Gabriel Goodman - Re-Foundation of Ruthin School

Re-Foundation of Ruthin School

In 1574 Goodman returned to his home-town of Ruthin where he made strenuous efforts on its behalf. In addition to signing a petition to the Countess of Warwick to arrange a new charter for the borough, Goodman had built a new School-house to the north of St Peter's Church. Whilst there is evidence to suggest that Ruthin School had continued to function after the dissolution of the collegiate church in or about 1535, it is not clear where the school was held. It therefore appears that Goodman had the new building constructed to provide a permanent home for his old school.

Over the next decades Goodman endeavoured to secure Ruthin School's future. On 23 February 1591 Goodman presented the lands and incomes of the churches of Ruthin and Llanrhydd, in perpetuity, to the President (the Bishop of Bangor) and the Warden of Ruthin and in May 1599 he returned home "to perfect that work begun of the school".

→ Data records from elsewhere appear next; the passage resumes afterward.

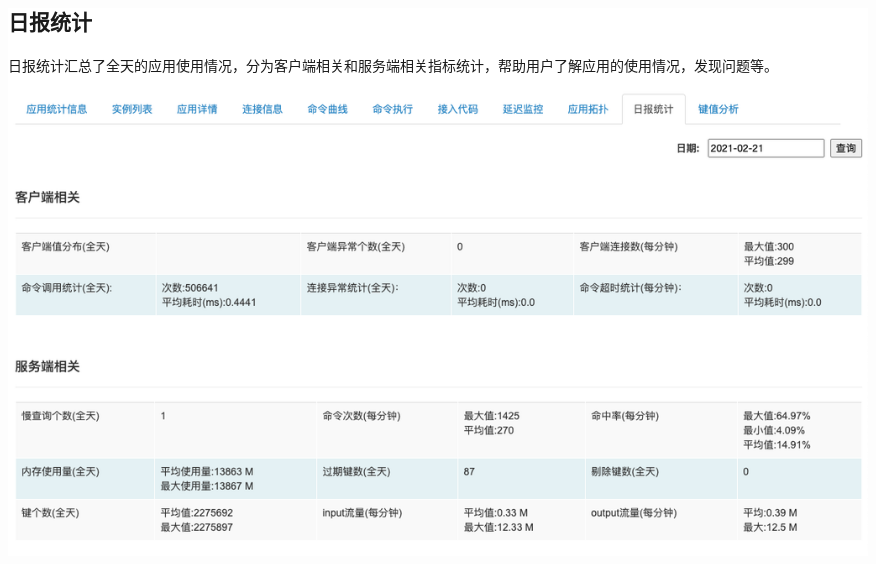 ## 日报统计

日报统计汇总了全天的应用使用情况，分为客户端相关和服务端相关指标统计，帮助用户了解应用的使用情况，发现问题等。

<img src="../../img/function/client/app-daily.png" width=100%>
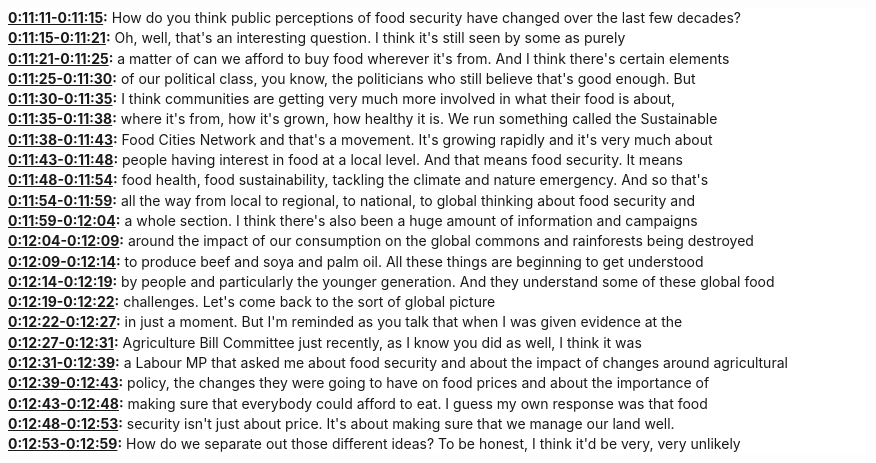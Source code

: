 **[0:11:11-0:11:15](https://anchor.fm/farmgate/episodes/What-does-food-security-actually-mean-ecg6b2#t=0:11:11):**  How do you think public perceptions of food security have changed over the last few decades?  
**[0:11:15-0:11:21](https://anchor.fm/farmgate/episodes/What-does-food-security-actually-mean-ecg6b2#t=0:11:15):**  Oh, well, that's an interesting question. I think it's still seen by some as purely  
**[0:11:21-0:11:25](https://anchor.fm/farmgate/episodes/What-does-food-security-actually-mean-ecg6b2#t=0:11:21):**  a matter of can we afford to buy food wherever it's from. And I think there's certain elements  
**[0:11:25-0:11:30](https://anchor.fm/farmgate/episodes/What-does-food-security-actually-mean-ecg6b2#t=0:11:25):**  of our political class, you know, the politicians who still believe that's good enough. But  
**[0:11:30-0:11:35](https://anchor.fm/farmgate/episodes/What-does-food-security-actually-mean-ecg6b2#t=0:11:30):**  I think communities are getting very much more involved in what their food is about,  
**[0:11:35-0:11:38](https://anchor.fm/farmgate/episodes/What-does-food-security-actually-mean-ecg6b2#t=0:11:35):**  where it's from, how it's grown, how healthy it is. We run something called the Sustainable  
**[0:11:38-0:11:43](https://anchor.fm/farmgate/episodes/What-does-food-security-actually-mean-ecg6b2#t=0:11:38):**  Food Cities Network and that's a movement. It's growing rapidly and it's very much about  
**[0:11:43-0:11:48](https://anchor.fm/farmgate/episodes/What-does-food-security-actually-mean-ecg6b2#t=0:11:43):**  people having interest in food at a local level. And that means food security. It means  
**[0:11:48-0:11:54](https://anchor.fm/farmgate/episodes/What-does-food-security-actually-mean-ecg6b2#t=0:11:48):**  food health, food sustainability, tackling the climate and nature emergency. And so that's  
**[0:11:54-0:11:59](https://anchor.fm/farmgate/episodes/What-does-food-security-actually-mean-ecg6b2#t=0:11:54):**  all the way from local to regional, to national, to global thinking about food security and  
**[0:11:59-0:12:04](https://anchor.fm/farmgate/episodes/What-does-food-security-actually-mean-ecg6b2#t=0:11:59):**  a whole section. I think there's also been a huge amount of information and campaigns  
**[0:12:04-0:12:09](https://anchor.fm/farmgate/episodes/What-does-food-security-actually-mean-ecg6b2#t=0:12:04):**  around the impact of our consumption on the global commons and rainforests being destroyed  
**[0:12:09-0:12:14](https://anchor.fm/farmgate/episodes/What-does-food-security-actually-mean-ecg6b2#t=0:12:09):**  to produce beef and soya and palm oil. All these things are beginning to get understood  
**[0:12:14-0:12:19](https://anchor.fm/farmgate/episodes/What-does-food-security-actually-mean-ecg6b2#t=0:12:14):**  by people and particularly the younger generation. And they understand some of these global food  
**[0:12:19-0:12:22](https://anchor.fm/farmgate/episodes/What-does-food-security-actually-mean-ecg6b2#t=0:12:19):**  challenges. Let's come back to the sort of global picture  
**[0:12:22-0:12:27](https://anchor.fm/farmgate/episodes/What-does-food-security-actually-mean-ecg6b2#t=0:12:22):**  in just a moment. But I'm reminded as you talk that when I was given evidence at the  
**[0:12:27-0:12:31](https://anchor.fm/farmgate/episodes/What-does-food-security-actually-mean-ecg6b2#t=0:12:27):**  Agriculture Bill Committee just recently, as I know you did as well, I think it was  
**[0:12:31-0:12:39](https://anchor.fm/farmgate/episodes/What-does-food-security-actually-mean-ecg6b2#t=0:12:31):**  a Labour MP that asked me about food security and about the impact of changes around agricultural  
**[0:12:39-0:12:43](https://anchor.fm/farmgate/episodes/What-does-food-security-actually-mean-ecg6b2#t=0:12:39):**  policy, the changes they were going to have on food prices and about the importance of  
**[0:12:43-0:12:48](https://anchor.fm/farmgate/episodes/What-does-food-security-actually-mean-ecg6b2#t=0:12:43):**  making sure that everybody could afford to eat. I guess my own response was that food  
**[0:12:48-0:12:53](https://anchor.fm/farmgate/episodes/What-does-food-security-actually-mean-ecg6b2#t=0:12:48):**  security isn't just about price. It's about making sure that we manage our land well.  
**[0:12:53-0:12:59](https://anchor.fm/farmgate/episodes/What-does-food-security-actually-mean-ecg6b2#t=0:12:53):**  How do we separate out those different ideas? To be honest, I think it'd be very, very unlikely  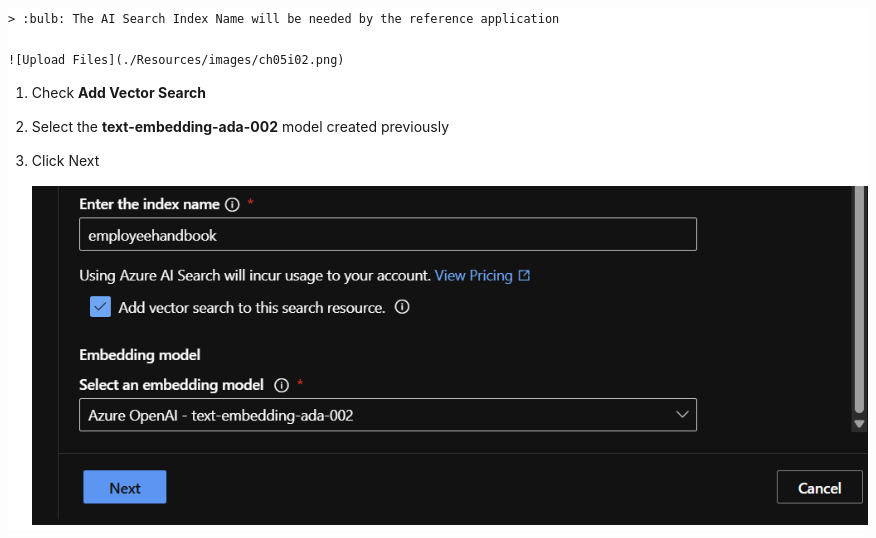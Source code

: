     > :bulb: The AI Search Index Name will be needed by the reference application

    ![Upload Files](./Resources/images/ch05i02.png)

1. Check **Add Vector Search**
1. Select the **text-embedding-ada-002** model created previously
1. Click Next

    ![Vector Search](./Resources/images/ch05i03.png)

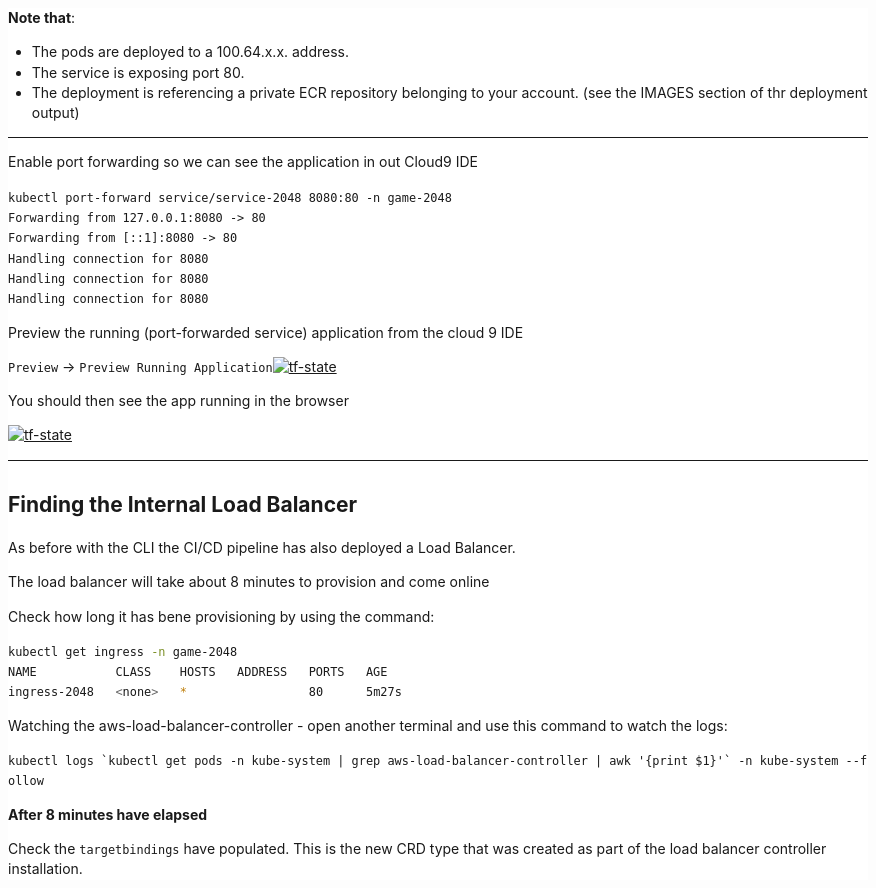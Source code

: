 **Note that**:

- The pods are deployed to a 100.64.x.x. address.
- The service is exposing port 80.
- The deployment is referencing a private ECR repository belonging to your account. (see the IMAGES section of thr deployment output)

------

Enable port forwarding so we can see the application in out Cloud9 IDE

```
kubectl port-forward service/service-2048 8080:80 -n game-2048
Forwarding from 127.0.0.1:8080 -> 80
Forwarding from [::1]:8080 -> 80
Handling connection for 8080
Handling connection for 8080
Handling connection for 8080
```

Preview the running (port-forwarded service) application from the cloud 9 IDE

`Preview` -> `Preview Running Application`[![tf-state](https://tf-eks-workshop.workshop.aws/images/andyt/game-2048-0.jpg)](https://tf-eks-workshop.workshop.aws/images/andyt/game-2048-0.jpg)

You should then see the app running in the browser

[![tf-state](https://tf-eks-workshop.workshop.aws/images/andyt/game-2048-1.jpg)](https://tf-eks-workshop.workshop.aws/images/andyt/game-2048-1.jpg)

------

## Finding the Internal Load Balancer 

As before with the CLI the CI/CD pipeline has also deployed a Load Balancer.

The load balancer will take about 8 minutes to provision and come online

Check how long it has bene provisioning by using the command:

```bash
kubectl get ingress -n game-2048
NAME           CLASS    HOSTS   ADDRESS   PORTS   AGE
ingress-2048   <none>   *                 80      5m27s
```

Watching the aws-load-balancer-controller - open another terminal and use this command to watch the logs:

```
kubectl logs `kubectl get pods -n kube-system | grep aws-load-balancer-controller | awk '{print $1}'` -n kube-system --follow
```

**After 8 minutes have elapsed**

Check the `targetbindings` have populated. This is the new CRD type that was created as part of the load balancer controller installation.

Gabriel Goodman died on 17 June 1601 and was buried in Westminster Abbey. A memorial monument was also installed in the Ambulatory Chapel of St Benedict with a Latin inscription translating as:

To God the best and greatest. Gabriel Goodman, Doctor of Theology, fifth Dean of this church, which he headed with great praise for 40 years; and at Ruthin in Denbighshire, where he was born, he founded a hospital and instituted a school. Dear to God and good people for his holiness of life, he departed piously for the heavenly country on 17 June 1601, aged 73.